Work to be completed:
Return each line in the records below that includes "madurar".

Dataset records:
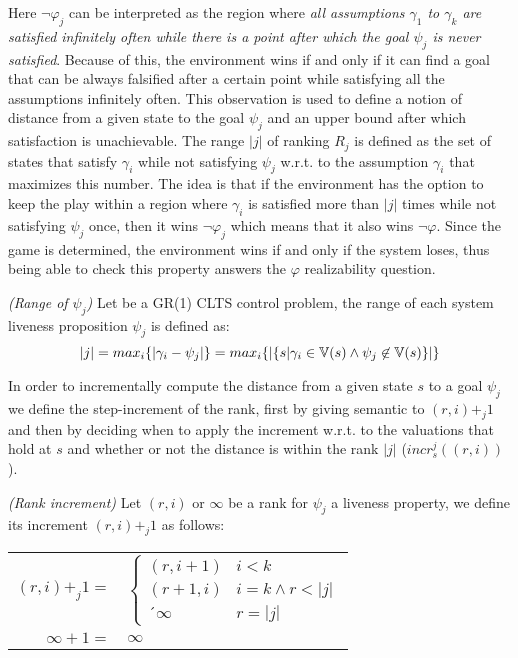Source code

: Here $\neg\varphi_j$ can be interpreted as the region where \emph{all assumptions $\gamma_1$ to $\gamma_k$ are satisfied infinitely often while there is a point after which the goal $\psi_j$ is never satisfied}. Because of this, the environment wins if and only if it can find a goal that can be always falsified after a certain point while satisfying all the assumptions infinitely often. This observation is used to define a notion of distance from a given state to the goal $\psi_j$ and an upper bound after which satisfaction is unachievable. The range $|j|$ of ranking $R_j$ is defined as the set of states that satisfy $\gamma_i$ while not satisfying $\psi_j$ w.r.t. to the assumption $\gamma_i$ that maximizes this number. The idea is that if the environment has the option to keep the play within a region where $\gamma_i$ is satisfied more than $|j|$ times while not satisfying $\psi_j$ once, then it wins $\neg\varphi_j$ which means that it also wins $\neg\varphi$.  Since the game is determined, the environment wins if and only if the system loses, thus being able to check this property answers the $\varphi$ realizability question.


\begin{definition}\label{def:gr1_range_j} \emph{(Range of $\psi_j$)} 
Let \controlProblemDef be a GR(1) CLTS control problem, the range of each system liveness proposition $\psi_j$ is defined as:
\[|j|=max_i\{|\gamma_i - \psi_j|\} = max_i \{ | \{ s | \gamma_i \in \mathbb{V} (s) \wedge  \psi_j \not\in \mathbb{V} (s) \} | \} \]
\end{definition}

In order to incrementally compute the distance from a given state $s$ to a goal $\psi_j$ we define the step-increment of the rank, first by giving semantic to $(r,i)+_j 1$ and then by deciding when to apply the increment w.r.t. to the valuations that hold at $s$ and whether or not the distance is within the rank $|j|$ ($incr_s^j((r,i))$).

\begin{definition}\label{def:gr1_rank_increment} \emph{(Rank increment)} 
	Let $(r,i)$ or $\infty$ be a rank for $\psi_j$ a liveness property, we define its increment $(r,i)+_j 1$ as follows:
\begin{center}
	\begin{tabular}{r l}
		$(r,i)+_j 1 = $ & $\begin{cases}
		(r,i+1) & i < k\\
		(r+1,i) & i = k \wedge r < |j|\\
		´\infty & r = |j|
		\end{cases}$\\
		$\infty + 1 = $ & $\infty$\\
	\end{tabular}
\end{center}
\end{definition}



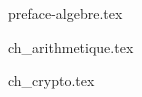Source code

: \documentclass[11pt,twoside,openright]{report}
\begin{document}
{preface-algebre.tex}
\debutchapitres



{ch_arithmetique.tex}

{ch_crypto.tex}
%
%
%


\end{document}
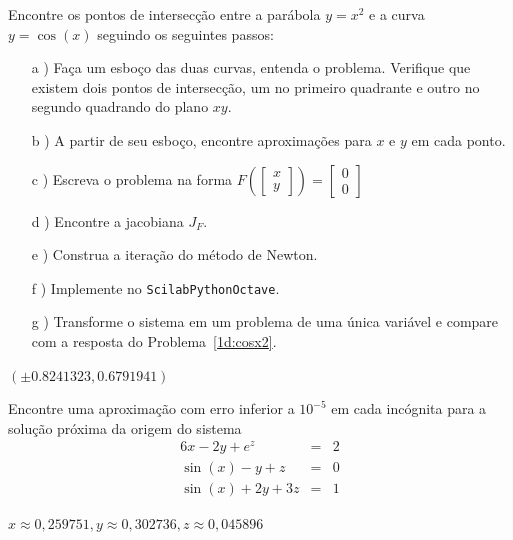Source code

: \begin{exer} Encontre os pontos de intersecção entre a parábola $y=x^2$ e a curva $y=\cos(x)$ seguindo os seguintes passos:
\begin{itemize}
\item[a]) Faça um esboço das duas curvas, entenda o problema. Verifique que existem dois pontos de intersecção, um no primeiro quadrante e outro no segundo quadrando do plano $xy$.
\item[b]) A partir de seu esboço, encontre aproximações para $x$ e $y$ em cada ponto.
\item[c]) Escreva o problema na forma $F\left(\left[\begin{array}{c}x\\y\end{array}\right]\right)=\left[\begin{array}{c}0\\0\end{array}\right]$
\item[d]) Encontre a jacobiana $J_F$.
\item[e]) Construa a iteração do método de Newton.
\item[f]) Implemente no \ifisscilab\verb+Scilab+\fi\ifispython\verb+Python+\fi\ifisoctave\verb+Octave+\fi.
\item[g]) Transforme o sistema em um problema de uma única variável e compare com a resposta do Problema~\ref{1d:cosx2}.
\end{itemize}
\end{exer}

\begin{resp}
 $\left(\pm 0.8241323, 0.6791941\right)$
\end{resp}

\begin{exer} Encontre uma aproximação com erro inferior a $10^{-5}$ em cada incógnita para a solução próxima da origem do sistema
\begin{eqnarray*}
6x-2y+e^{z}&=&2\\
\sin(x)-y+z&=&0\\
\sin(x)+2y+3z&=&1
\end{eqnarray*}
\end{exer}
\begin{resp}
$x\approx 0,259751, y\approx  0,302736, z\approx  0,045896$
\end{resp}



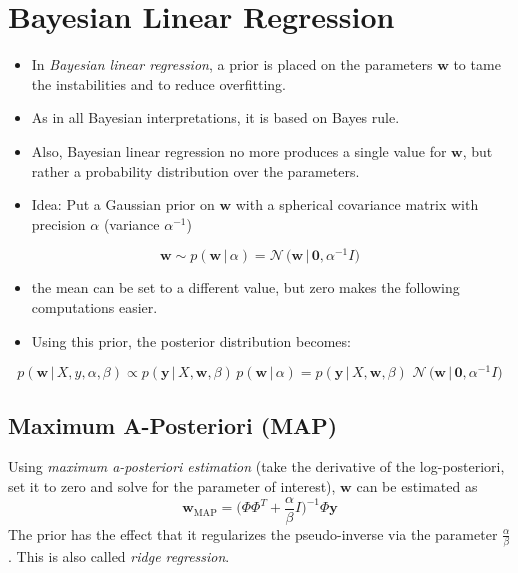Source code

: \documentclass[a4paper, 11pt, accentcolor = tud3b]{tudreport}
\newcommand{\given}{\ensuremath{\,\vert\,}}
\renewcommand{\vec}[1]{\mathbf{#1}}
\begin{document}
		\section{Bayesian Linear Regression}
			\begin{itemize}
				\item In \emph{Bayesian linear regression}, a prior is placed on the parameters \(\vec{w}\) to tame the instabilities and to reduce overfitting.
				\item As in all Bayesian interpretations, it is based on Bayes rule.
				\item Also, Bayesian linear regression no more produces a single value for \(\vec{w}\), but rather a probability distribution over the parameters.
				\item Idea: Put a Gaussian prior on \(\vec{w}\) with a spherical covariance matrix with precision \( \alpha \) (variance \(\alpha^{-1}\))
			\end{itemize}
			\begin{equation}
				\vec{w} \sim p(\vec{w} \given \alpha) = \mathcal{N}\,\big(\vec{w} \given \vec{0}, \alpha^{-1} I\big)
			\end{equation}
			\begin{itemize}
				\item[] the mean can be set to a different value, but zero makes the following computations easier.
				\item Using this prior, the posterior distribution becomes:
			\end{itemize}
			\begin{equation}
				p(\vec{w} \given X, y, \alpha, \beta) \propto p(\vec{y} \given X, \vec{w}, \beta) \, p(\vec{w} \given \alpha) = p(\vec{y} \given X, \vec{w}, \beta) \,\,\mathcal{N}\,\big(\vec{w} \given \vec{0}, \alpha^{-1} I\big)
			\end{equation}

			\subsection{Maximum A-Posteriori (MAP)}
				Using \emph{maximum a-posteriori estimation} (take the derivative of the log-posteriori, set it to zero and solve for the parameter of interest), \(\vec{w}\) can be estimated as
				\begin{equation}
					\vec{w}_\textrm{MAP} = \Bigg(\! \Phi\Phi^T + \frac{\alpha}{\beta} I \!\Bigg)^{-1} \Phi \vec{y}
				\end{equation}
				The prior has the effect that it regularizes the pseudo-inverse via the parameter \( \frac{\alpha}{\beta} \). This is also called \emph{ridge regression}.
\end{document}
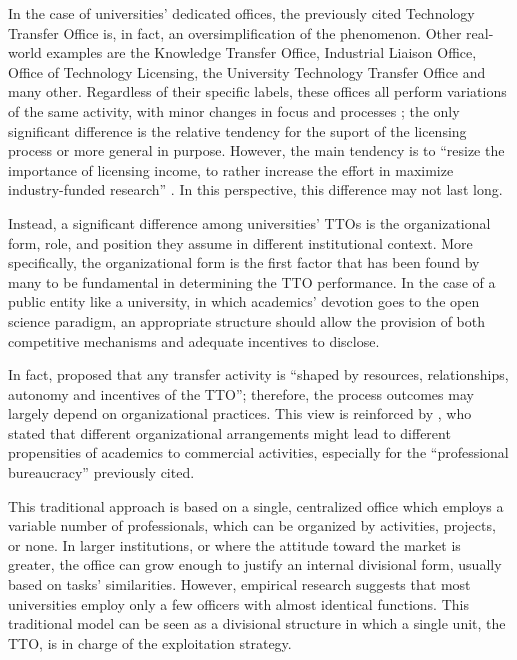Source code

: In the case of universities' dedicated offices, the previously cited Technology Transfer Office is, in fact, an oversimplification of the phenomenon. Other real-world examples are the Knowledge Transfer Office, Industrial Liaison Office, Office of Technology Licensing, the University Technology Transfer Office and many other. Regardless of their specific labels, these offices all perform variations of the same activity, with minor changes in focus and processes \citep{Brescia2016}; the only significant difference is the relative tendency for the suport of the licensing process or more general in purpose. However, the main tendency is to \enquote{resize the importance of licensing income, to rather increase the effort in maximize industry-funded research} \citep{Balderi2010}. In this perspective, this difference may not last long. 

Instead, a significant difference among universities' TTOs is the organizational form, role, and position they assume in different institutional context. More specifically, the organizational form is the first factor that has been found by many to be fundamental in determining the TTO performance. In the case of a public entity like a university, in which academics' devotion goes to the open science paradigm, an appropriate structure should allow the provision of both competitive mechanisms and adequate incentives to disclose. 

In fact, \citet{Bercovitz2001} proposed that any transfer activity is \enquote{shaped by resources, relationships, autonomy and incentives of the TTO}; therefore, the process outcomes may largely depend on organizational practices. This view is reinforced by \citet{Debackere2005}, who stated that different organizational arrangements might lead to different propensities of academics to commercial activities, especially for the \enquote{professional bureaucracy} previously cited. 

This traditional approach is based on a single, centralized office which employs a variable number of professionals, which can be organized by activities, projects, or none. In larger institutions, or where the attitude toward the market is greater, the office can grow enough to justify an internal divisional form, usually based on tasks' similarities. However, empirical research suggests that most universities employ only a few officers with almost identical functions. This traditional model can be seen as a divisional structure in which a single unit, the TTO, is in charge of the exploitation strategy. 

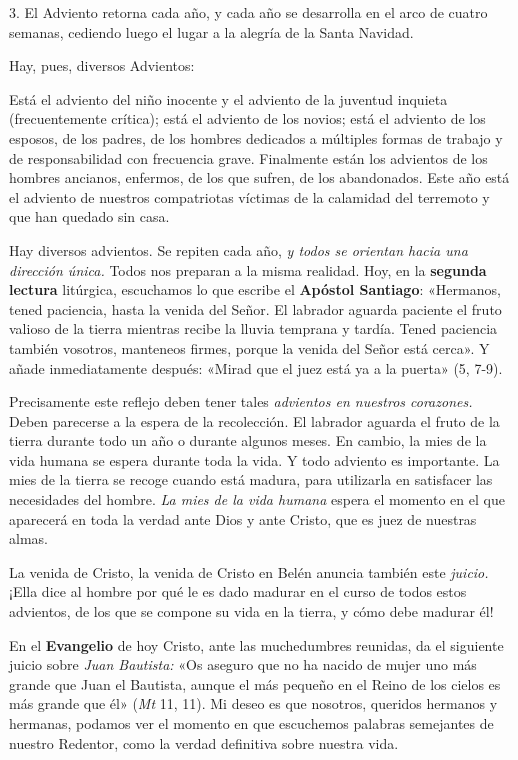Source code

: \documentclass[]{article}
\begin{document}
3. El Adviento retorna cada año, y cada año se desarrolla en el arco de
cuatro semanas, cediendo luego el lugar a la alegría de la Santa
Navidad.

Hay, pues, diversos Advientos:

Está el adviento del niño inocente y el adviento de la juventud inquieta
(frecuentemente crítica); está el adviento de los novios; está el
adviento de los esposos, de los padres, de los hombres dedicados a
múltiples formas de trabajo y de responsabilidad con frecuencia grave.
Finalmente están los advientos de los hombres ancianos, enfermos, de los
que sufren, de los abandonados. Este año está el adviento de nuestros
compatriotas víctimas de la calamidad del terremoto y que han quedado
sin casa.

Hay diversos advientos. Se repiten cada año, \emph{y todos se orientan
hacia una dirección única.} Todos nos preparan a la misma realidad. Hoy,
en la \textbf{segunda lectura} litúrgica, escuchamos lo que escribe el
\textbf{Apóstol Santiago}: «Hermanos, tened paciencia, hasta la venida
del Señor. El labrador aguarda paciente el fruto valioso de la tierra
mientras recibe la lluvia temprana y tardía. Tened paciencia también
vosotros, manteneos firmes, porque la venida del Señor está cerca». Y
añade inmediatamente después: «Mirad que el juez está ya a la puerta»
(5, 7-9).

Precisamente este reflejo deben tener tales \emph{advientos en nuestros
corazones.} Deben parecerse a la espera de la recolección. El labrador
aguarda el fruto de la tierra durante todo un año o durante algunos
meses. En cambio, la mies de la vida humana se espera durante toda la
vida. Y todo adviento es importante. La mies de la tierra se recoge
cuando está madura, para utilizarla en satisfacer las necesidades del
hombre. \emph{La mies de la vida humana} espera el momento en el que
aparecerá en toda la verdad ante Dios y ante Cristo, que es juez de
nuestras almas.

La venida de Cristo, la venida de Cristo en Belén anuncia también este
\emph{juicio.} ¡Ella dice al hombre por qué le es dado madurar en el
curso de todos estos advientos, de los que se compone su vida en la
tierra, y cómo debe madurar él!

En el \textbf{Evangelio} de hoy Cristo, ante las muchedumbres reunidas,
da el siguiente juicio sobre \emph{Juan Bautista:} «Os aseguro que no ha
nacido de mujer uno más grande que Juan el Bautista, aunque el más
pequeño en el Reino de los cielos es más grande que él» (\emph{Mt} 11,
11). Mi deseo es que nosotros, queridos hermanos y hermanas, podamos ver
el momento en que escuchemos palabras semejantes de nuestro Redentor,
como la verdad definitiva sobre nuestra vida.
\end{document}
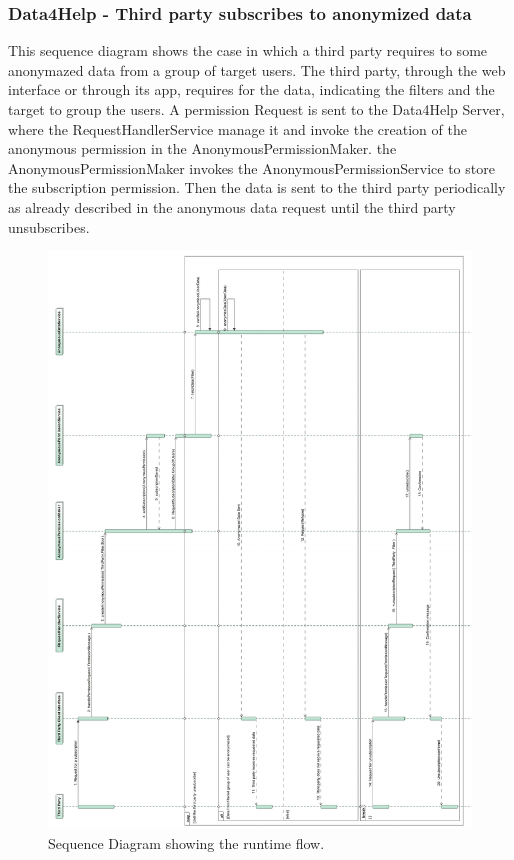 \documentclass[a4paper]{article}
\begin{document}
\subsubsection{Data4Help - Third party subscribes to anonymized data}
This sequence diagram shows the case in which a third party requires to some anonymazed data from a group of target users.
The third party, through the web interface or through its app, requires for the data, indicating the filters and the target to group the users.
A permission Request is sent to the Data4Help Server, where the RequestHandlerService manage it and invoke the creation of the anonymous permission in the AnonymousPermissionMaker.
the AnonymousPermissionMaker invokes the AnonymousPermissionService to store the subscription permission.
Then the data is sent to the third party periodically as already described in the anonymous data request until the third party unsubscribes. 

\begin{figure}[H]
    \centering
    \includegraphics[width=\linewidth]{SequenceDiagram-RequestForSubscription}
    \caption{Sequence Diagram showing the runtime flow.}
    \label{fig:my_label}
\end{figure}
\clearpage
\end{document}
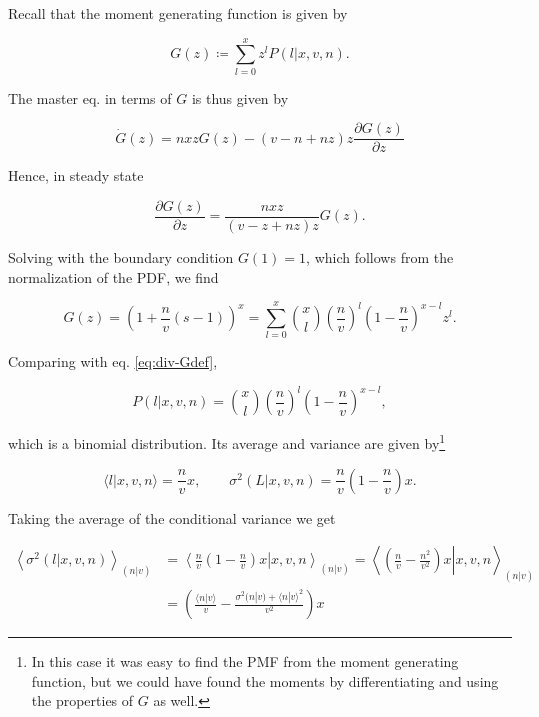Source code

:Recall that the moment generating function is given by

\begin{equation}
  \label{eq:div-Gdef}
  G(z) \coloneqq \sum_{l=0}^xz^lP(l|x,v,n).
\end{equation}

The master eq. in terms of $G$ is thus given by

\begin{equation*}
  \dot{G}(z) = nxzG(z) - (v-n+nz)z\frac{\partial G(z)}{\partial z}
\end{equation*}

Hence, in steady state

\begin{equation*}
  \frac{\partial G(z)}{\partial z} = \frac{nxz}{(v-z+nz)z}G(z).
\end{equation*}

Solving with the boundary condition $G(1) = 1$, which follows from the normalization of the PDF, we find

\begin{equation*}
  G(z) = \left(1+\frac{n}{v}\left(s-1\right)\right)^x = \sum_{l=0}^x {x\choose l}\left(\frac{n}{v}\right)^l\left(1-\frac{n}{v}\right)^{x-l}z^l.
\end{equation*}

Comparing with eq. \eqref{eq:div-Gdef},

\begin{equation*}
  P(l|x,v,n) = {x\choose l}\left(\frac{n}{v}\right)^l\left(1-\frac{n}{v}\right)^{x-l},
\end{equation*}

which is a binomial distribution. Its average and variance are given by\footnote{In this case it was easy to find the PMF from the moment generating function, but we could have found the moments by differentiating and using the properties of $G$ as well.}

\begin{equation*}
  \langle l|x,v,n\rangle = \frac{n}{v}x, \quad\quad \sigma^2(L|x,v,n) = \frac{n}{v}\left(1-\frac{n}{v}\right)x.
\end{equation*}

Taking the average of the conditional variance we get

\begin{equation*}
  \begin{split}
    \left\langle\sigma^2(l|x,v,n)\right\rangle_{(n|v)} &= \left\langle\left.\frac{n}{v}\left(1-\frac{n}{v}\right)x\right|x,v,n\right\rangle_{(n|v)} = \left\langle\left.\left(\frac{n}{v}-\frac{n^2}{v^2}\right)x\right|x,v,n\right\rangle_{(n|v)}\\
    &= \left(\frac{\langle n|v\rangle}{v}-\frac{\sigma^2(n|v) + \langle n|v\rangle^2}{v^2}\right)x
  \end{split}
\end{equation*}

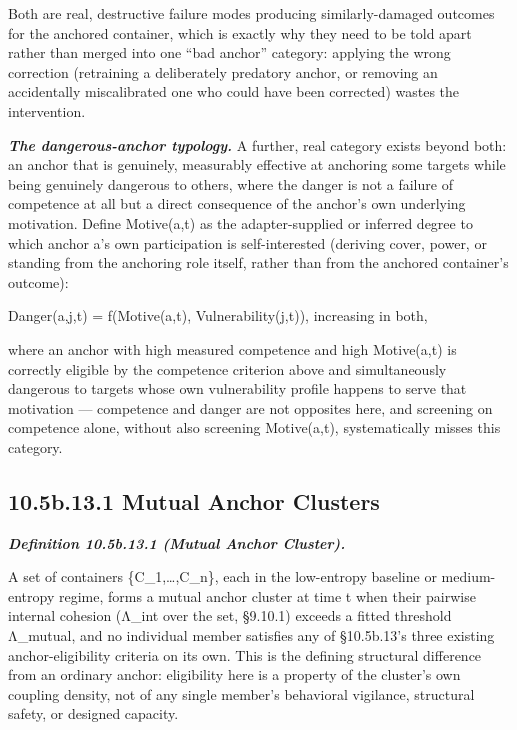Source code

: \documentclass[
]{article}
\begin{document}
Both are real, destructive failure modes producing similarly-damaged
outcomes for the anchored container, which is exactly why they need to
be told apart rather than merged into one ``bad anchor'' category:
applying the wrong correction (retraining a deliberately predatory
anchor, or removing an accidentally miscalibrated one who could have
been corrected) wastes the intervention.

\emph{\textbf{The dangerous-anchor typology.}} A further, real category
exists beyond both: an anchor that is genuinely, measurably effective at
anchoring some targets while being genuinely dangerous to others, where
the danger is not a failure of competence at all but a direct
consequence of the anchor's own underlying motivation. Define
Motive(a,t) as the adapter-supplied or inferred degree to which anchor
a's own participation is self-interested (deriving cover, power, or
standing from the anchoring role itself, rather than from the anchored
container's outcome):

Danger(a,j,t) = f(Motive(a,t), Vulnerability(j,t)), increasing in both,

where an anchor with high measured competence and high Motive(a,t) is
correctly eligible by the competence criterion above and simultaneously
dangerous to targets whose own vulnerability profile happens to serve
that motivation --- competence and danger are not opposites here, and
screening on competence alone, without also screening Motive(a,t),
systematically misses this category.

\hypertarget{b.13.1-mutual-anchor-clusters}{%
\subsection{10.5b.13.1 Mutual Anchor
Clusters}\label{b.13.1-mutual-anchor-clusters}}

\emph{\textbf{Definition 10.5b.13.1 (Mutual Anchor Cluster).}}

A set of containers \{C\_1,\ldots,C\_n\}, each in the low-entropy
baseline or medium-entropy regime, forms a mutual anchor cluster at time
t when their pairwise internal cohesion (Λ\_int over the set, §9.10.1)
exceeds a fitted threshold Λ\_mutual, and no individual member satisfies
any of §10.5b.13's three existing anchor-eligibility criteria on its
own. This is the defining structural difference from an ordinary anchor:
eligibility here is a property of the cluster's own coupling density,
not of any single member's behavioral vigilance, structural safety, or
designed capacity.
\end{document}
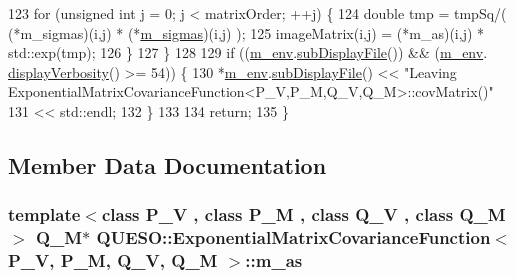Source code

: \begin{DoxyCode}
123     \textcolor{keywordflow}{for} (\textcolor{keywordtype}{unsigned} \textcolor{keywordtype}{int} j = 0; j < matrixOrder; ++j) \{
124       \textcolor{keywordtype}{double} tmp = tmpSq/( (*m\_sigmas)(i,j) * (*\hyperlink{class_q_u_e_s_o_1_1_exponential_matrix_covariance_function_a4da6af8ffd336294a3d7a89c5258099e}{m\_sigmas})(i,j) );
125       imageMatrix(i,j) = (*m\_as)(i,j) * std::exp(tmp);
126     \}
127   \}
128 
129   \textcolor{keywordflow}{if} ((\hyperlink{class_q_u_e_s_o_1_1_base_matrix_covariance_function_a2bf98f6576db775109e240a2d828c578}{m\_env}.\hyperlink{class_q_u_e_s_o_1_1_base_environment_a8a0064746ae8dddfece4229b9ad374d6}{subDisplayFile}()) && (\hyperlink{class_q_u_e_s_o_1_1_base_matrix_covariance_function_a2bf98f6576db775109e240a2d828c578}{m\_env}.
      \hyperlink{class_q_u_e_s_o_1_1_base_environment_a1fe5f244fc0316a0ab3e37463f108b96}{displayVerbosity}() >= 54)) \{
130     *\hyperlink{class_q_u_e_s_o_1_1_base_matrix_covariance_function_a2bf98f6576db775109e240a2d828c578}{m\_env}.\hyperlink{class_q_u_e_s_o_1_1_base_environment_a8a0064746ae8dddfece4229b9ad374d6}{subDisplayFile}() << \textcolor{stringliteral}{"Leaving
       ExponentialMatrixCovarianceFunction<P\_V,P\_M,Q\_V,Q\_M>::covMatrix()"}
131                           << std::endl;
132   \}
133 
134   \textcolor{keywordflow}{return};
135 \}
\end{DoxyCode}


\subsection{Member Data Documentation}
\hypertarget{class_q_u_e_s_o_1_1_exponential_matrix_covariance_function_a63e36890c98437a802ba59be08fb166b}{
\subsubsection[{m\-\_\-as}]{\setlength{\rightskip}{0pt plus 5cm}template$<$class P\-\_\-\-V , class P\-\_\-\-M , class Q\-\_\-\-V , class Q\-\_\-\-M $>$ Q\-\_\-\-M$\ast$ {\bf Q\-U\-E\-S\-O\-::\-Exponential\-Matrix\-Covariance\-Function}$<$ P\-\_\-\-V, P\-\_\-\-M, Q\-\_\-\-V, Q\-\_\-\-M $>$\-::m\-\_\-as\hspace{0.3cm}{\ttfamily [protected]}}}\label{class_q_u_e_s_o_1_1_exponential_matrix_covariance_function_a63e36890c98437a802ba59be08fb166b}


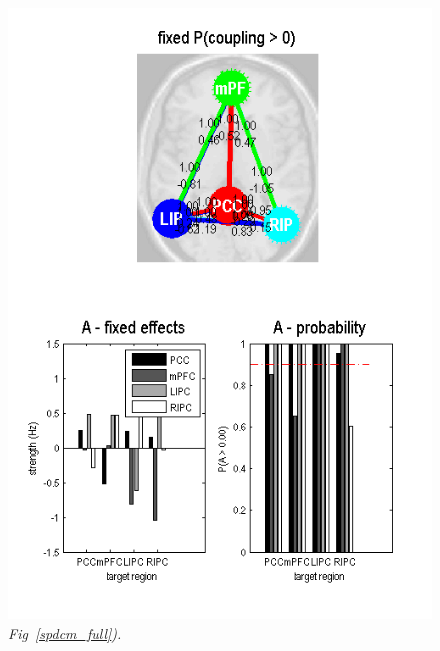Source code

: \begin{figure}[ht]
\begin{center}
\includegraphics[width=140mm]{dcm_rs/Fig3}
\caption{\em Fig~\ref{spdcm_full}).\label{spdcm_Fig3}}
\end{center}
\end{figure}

Response box:
\emph{juicio.} ¡Ella dice al hombre por qué le es dado madurar en el
tierra, y cómo debe madurar él!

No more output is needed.